▶ **AIM OF THE TASK**
The line containing "Then I went" marks the end: copy exactly every line from the start of the records below up to and including it, leaving out pictures.

━━━━━━━━━━━━━━━━━━━━━━━━━━━━━━

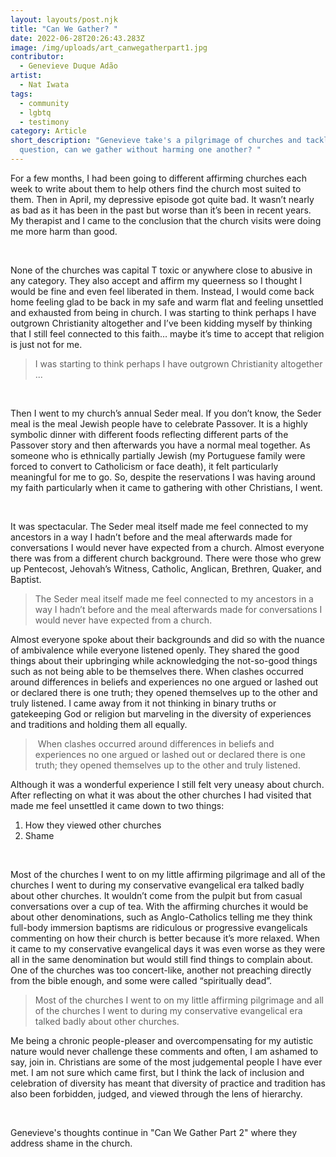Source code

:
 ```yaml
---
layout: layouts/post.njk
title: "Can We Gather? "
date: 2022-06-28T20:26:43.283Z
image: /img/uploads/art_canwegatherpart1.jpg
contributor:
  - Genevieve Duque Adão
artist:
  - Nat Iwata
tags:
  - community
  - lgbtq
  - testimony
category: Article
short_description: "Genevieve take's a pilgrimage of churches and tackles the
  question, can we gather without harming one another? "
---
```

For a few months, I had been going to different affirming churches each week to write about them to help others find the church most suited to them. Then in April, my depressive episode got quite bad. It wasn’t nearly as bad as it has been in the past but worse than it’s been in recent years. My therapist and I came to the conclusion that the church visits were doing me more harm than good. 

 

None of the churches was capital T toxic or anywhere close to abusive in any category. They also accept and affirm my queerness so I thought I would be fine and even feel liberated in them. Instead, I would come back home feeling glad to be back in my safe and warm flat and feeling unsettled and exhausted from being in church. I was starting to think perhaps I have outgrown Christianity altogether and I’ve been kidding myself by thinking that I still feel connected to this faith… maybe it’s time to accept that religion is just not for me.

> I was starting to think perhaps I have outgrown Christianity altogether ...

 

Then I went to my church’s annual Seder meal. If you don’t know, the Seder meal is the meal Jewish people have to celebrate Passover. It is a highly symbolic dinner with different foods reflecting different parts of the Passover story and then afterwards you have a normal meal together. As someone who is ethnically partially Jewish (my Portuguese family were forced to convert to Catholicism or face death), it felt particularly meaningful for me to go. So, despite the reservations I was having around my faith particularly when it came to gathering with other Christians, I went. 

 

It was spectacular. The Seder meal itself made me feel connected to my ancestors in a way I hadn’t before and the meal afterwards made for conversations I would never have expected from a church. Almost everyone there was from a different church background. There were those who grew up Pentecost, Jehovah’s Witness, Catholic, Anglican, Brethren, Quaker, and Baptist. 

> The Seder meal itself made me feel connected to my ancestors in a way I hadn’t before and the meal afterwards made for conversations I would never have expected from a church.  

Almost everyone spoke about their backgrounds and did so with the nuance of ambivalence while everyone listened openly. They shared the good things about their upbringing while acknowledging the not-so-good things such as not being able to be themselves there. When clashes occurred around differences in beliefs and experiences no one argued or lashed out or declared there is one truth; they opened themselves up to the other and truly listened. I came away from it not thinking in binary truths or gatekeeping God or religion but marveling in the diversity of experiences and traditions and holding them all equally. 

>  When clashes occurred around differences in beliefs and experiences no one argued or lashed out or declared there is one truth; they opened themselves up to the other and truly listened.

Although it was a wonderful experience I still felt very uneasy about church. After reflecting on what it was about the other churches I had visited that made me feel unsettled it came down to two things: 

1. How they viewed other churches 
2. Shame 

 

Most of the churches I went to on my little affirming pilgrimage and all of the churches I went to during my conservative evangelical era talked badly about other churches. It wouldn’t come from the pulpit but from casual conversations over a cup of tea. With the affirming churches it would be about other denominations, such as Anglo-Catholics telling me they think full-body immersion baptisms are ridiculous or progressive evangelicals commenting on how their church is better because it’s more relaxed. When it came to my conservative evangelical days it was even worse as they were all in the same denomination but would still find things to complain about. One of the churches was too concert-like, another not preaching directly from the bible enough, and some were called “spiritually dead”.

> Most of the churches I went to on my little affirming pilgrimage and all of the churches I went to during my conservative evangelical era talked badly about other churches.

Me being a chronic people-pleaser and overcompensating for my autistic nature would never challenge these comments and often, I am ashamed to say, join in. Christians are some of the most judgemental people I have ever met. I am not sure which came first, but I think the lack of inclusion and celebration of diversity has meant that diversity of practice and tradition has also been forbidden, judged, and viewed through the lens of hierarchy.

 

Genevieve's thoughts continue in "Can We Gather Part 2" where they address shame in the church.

━━━━━━━━━━━━━━━━━━━━━━━━━━━━━━

▶ **RESULT FOR THIS EXERCISE**
Source code

:
 ```yaml
---
layout: layouts/post.njk
title: "Can We Gather? "
date: 2022-06-28T20:26:43.283Z
image: /img/uploads/art_canwegatherpart1.jpg
contributor:
  - Genevieve Duque Adão
artist:
  - Nat Iwata
tags:
  - community
  - lgbtq
  - testimony
category: Article
short_description: "Genevieve take's a pilgrimage of churches and tackles the
  question, can we gather without harming one another? "
---
```

For a few months, I had been going to different affirming churches each week to write about them to help others find the church most suited to them. Then in April, my depressive episode got quite bad. It wasn’t nearly as bad as it has been in the past but worse than it’s been in recent years. My therapist and I came to the conclusion that the church visits were doing me more harm than good. 

 

None of the churches was capital T toxic or anywhere close to abusive in any category. They also accept and affirm my queerness so I thought I would be fine and even feel liberated in them. Instead, I would come back home feeling glad to be back in my safe and warm flat and feeling unsettled and exhausted from being in church. I was starting to think perhaps I have outgrown Christianity altogether and I’ve been kidding myself by thinking that I still feel connected to this faith… maybe it’s time to accept that religion is just not for me.

> I was starting to think perhaps I have outgrown Christianity altogether ...

 

Then I went to my church’s annual Seder meal. If you don’t know, the Seder meal is the meal Jewish people have to celebrate Passover. It is a highly symbolic dinner with different foods reflecting different parts of the Passover story and then afterwards you have a normal meal together. As someone who is ethnically partially Jewish (my Portuguese family were forced to convert to Catholicism or face death), it felt particularly meaningful for me to go. So, despite the reservations I was having around my faith particularly when it came to gathering with other Christians, I went. 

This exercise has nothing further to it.